Question: A particle starts S.H.M. from the mean position as shown in the figure below. Its amplitude is \( A ...

Question

A particle starts S.H.M. from the mean position as shown in the figure below. Its amplitude is $A$ , its time period is $T$ . At what displacement, its speed is half of its maximum speed?

(A) $\dfrac{{\sqrt 3 }}{2}A$
(B) $\dfrac{{\sqrt 2 }}{3}A$
(C) $\dfrac{2}{{\sqrt 3 }}A$
(D) $\dfrac{3}{{\sqrt 2 }}A$

Answer 1

Solution

Hint : To solve this question, we need to use the relation between the speed and the displacement of a particle performing S.H.M. On substituting the value of maximum speed in that formula, we will get the required displacement of the particle from the mean position.

Formula used: The formula used to solve this question is
$v = \omega \sqrt {{A^2} - {x^2}}$ , $v$ is the speed, $A$ is the amplitude, $\omega$ is the angular velocity, and $x$ is the displacement of a particle performing S.H.M.

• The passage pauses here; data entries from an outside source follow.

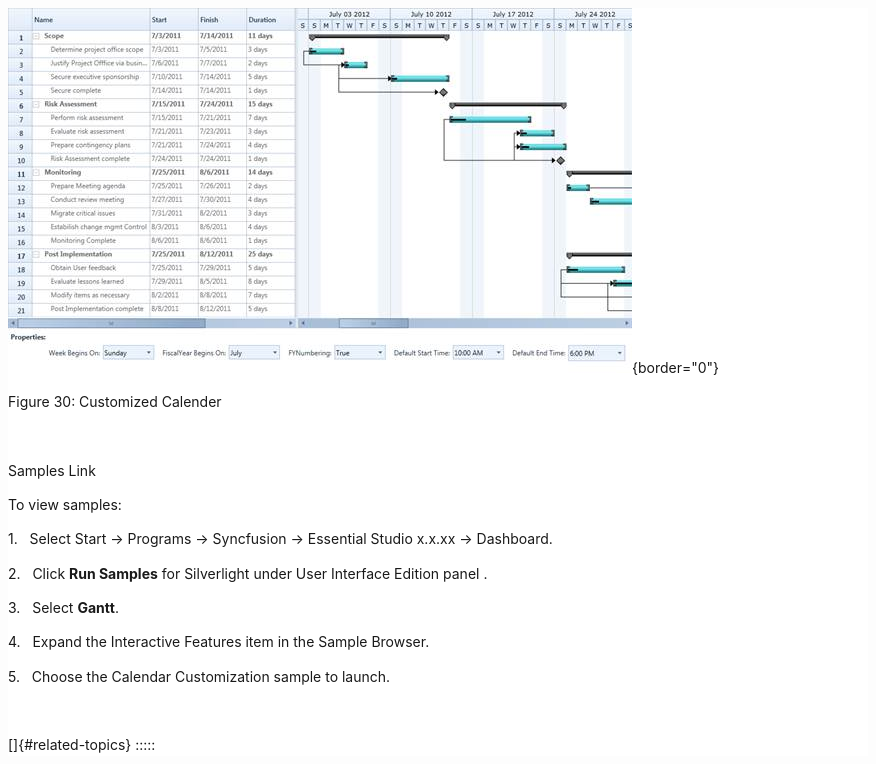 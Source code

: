 ![](ImagesExt/image63_30.jpg){border="0"}

Figure 30: Customized Calender

 

Samples Link

To view samples:

1.   Select Start -\> Programs -\> Syncfusion -\> Essential Studio x.x.xx -\> Dashboard.

2.   Click **Run Samples** for Silverlight under User Interface Edition panel .

3.   Select **Gantt**.

4.   Expand the Interactive Features item in the Sample Browser.

5.   Choose the Calendar Customization sample to launch.

 

[]{#related-topics}
:::::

Complete step by step answer
Let the displacement be $d$ of the particle from the mean position be at which its speed is half of its maximum.
We know that the speed and the displacement in the simple harmonic motion are related by the formula
$v = \omega \sqrt {{A^2} - {x^2}}$ (1)
We also know that the speed of the particle is maximum at the mean position. At the mean position its displacement is equal to zero. Therefore, substituting $x = 0$ in (1) we get the maximum speed of the particle as
${V_0} = \omega \sqrt {{A^2} - {0^2}}$
${V_0} = \omega A$ (2)
Now, according to the question, the speed of the particle is equal to the half of the maximum, that is,
$v = \dfrac{{{V_0}}}{2}$
From (2)
$v = \dfrac{{\omega A}}{2}$
Substituting this in (1) we get
$\dfrac{{\omega A}}{2} = \omega \sqrt {{A^2} - {x^2}}$
According to our assumption, $x = d$ . Therefore
$\dfrac{{\omega A}}{2} = \omega \sqrt {{A^2} - {d^2}}$
Cancelling $\omega$ from both the sides, we have
$\dfrac{A}{2} = \sqrt {{A^2} - {d^2}}$
On squaring both the sides, we get
$\dfrac{{{A^2}}}{4} = {A^2} - {d^2}$
$\Rightarrow {d^2} = {A^2} - \dfrac{{{A^2}}}{4}$
Taking the LCM
${d^2} = \dfrac{{4{A^2} - {A^2}}}{4}$
$\Rightarrow {d^2} = \dfrac{{3{A^2}}}{4}$
Taking the square root both the sides, we finally get
$d = \dfrac{{\sqrt 3 A}}{2}$
Thus, the displacement of the particle from the mean position, at which its speed is equal to the half of the maximum, is equal to $\dfrac{{\sqrt 3 }}{2}A$ .
Hence, the correct answer is option A.

Note
While solving for the displacement, we will have one negative and one positive value. But we have only considered the positive root. This is because there were only positive displacements mentioned in the options. Also, the positive and negative sign of the displacement depends upon our choice.